(ENTRIES SHOWN begins)
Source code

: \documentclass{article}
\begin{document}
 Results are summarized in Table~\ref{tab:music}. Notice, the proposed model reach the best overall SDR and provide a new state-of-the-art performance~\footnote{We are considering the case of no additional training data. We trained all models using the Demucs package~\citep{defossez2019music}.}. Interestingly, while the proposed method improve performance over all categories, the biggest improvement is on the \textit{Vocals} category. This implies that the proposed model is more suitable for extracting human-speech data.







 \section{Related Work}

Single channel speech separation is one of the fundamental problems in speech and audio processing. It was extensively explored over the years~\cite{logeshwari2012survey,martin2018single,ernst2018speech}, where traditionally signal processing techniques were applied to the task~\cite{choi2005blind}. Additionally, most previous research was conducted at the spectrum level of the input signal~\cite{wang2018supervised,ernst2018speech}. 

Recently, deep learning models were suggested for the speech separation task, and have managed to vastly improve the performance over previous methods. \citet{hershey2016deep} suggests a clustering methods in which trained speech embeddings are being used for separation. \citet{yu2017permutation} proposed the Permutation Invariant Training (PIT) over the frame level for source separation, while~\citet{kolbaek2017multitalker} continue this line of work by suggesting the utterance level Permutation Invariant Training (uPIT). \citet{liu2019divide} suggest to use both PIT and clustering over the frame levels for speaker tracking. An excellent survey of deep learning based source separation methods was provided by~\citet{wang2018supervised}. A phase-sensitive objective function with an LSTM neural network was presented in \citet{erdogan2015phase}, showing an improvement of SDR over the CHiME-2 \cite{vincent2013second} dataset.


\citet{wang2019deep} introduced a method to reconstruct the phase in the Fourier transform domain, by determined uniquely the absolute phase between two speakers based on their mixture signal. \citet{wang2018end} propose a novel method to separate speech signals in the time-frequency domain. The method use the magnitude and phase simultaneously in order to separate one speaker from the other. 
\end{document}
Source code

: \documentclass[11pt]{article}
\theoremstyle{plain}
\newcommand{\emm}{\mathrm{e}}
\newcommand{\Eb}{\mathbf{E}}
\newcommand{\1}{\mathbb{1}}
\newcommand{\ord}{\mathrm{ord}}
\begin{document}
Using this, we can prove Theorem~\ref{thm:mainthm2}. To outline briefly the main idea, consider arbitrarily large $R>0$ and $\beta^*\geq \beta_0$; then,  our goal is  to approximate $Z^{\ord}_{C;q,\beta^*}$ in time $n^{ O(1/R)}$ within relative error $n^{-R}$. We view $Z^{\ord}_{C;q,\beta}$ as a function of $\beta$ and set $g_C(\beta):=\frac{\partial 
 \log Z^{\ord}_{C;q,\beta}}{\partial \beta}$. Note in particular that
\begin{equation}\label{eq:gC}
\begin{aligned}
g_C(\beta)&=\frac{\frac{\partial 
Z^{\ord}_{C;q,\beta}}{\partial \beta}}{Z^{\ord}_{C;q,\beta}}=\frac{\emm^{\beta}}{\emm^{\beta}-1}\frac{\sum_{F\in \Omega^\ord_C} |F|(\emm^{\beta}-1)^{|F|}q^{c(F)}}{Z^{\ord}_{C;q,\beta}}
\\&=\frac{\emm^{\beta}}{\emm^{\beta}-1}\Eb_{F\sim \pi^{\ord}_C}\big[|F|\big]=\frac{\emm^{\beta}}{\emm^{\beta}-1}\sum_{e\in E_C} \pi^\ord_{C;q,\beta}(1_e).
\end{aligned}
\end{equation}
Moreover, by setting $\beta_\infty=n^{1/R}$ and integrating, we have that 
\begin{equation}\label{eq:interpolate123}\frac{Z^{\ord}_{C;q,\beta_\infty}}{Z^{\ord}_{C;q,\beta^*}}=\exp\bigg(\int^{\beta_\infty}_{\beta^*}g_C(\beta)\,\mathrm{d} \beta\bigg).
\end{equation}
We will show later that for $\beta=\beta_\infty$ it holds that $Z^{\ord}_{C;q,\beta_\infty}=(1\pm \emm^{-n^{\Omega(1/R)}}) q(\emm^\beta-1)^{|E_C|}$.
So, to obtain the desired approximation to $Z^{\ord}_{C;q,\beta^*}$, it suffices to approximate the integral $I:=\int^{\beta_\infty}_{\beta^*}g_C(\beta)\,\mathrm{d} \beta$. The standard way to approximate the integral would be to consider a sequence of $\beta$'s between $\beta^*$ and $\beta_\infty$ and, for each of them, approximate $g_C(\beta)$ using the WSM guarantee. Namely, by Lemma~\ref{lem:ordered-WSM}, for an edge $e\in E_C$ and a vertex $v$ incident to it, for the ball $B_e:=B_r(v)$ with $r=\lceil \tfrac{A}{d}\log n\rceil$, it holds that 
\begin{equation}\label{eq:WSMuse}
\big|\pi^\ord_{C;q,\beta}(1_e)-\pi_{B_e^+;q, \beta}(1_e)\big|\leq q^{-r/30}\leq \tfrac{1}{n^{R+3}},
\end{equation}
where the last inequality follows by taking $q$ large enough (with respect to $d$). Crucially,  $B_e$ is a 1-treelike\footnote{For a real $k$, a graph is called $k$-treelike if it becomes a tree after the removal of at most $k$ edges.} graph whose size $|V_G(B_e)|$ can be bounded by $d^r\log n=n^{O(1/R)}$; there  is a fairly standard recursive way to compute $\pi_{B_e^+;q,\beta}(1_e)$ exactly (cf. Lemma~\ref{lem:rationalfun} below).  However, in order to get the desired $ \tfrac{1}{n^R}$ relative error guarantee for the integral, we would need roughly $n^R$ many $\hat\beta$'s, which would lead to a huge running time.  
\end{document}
(ENTRIES SHOWN ends)
THE PROBLEM: Could you copy out the data in full, exactly as it is written?

EXERCISE RESULT:
Source code

: \documentclass{article}
\begin{document}
 Results are summarized in Table~\ref{tab:music}. Notice, the proposed model reach the best overall SDR and provide a new state-of-the-art performance~\footnote{We are considering the case of no additional training data. We trained all models using the Demucs package~\citep{defossez2019music}.}. Interestingly, while the proposed method improve performance over all categories, the biggest improvement is on the \textit{Vocals} category. This implies that the proposed model is more suitable for extracting human-speech data.







 \section{Related Work}

Single channel speech separation is one of the fundamental problems in speech and audio processing. It was extensively explored over the years~\cite{logeshwari2012survey,martin2018single,ernst2018speech}, where traditionally signal processing techniques were applied to the task~\cite{choi2005blind}. Additionally, most previous research was conducted at the spectrum level of the input signal~\cite{wang2018supervised,ernst2018speech}. 

Recently, deep learning models were suggested for the speech separation task, and have managed to vastly improve the performance over previous methods. \citet{hershey2016deep} suggests a clustering methods in which trained speech embeddings are being used for separation. \citet{yu2017permutation} proposed the Permutation Invariant Training (PIT) over the frame level for source separation, while~\citet{kolbaek2017multitalker} continue this line of work by suggesting the utterance level Permutation Invariant Training (uPIT). \citet{liu2019divide} suggest to use both PIT and clustering over the frame levels for speaker tracking. An excellent survey of deep learning based source separation methods was provided by~\citet{wang2018supervised}. A phase-sensitive objective function with an LSTM neural network was presented in \citet{erdogan2015phase}, showing an improvement of SDR over the CHiME-2 \cite{vincent2013second} dataset.


\citet{wang2019deep} introduced a method to reconstruct the phase in the Fourier transform domain, by determined uniquely the absolute phase between two speakers based on their mixture signal. \citet{wang2018end} propose a novel method to separate speech signals in the time-frequency domain. The method use the magnitude and phase simultaneously in order to separate one speaker from the other. 
\end{document}
Source code

: \documentclass[11pt]{article}
\theoremstyle{plain}
\newcommand{\emm}{\mathrm{e}}
\newcommand{\Eb}{\mathbf{E}}
\newcommand{\1}{\mathbb{1}}
\newcommand{\ord}{\mathrm{ord}}
\begin{document}
Using this, we can prove Theorem~\ref{thm:mainthm2}. To outline briefly the main idea, consider arbitrarily large $R>0$ and $\beta^*\geq \beta_0$; then,  our goal is  to approximate $Z^{\ord}_{C;q,\beta^*}$ in time $n^{ O(1/R)}$ within relative error $n^{-R}$. We view $Z^{\ord}_{C;q,\beta}$ as a function of $\beta$ and set $g_C(\beta):=\frac{\partial 
 \log Z^{\ord}_{C;q,\beta}}{\partial \beta}$. Note in particular that
\begin{equation}\label{eq:gC}
\begin{aligned}
g_C(\beta)&=\frac{\frac{\partial 
Z^{\ord}_{C;q,\beta}}{\partial \beta}}{Z^{\ord}_{C;q,\beta}}=\frac{\emm^{\beta}}{\emm^{\beta}-1}\frac{\sum_{F\in \Omega^\ord_C} |F|(\emm^{\beta}-1)^{|F|}q^{c(F)}}{Z^{\ord}_{C;q,\beta}}
\\&=\frac{\emm^{\beta}}{\emm^{\beta}-1}\Eb_{F\sim \pi^{\ord}_C}\big[|F|\big]=\frac{\emm^{\beta}}{\emm^{\beta}-1}\sum_{e\in E_C} \pi^\ord_{C;q,\beta}(1_e).
\end{aligned}
\end{equation}
Moreover, by setting $\beta_\infty=n^{1/R}$ and integrating, we have that 
\begin{equation}\label{eq:interpolate123}\frac{Z^{\ord}_{C;q,\beta_\infty}}{Z^{\ord}_{C;q,\beta^*}}=\exp\bigg(\int^{\beta_\infty}_{\beta^*}g_C(\beta)\,\mathrm{d} \beta\bigg).
\end{equation}
We will show later that for $\beta=\beta_\infty$ it holds that $Z^{\ord}_{C;q,\beta_\infty}=(1\pm \emm^{-n^{\Omega(1/R)}}) q(\emm^\beta-1)^{|E_C|}$.
So, to obtain the desired approximation to $Z^{\ord}_{C;q,\beta^*}$, it suffices to approximate the integral $I:=\int^{\beta_\infty}_{\beta^*}g_C(\beta)\,\mathrm{d} \beta$. The standard way to approximate the integral would be to consider a sequence of $\beta$'s between $\beta^*$ and $\beta_\infty$ and, for each of them, approximate $g_C(\beta)$ using the WSM guarantee. Namely, by Lemma~\ref{lem:ordered-WSM}, for an edge $e\in E_C$ and a vertex $v$ incident to it, for the ball $B_e:=B_r(v)$ with $r=\lceil \tfrac{A}{d}\log n\rceil$, it holds that 
\begin{equation}\label{eq:WSMuse}
\big|\pi^\ord_{C;q,\beta}(1_e)-\pi_{B_e^+;q, \beta}(1_e)\big|\leq q^{-r/30}\leq \tfrac{1}{n^{R+3}},
\end{equation}
where the last inequality follows by taking $q$ large enough (with respect to $d$). Crucially,  $B_e$ is a 1-treelike\footnote{For a real $k$, a graph is called $k$-treelike if it becomes a tree after the removal of at most $k$ edges.} graph whose size $|V_G(B_e)|$ can be bounded by $d^r\log n=n^{O(1/R)}$; there  is a fairly standard recursive way to compute $\pi_{B_e^+;q,\beta}(1_e)$ exactly (cf. Lemma~\ref{lem:rationalfun} below).  However, in order to get the desired $ \tfrac{1}{n^R}$ relative error guarantee for the integral, we would need roughly $n^R$ many $\hat\beta$'s, which would lead to a huge running time.  
\end{document}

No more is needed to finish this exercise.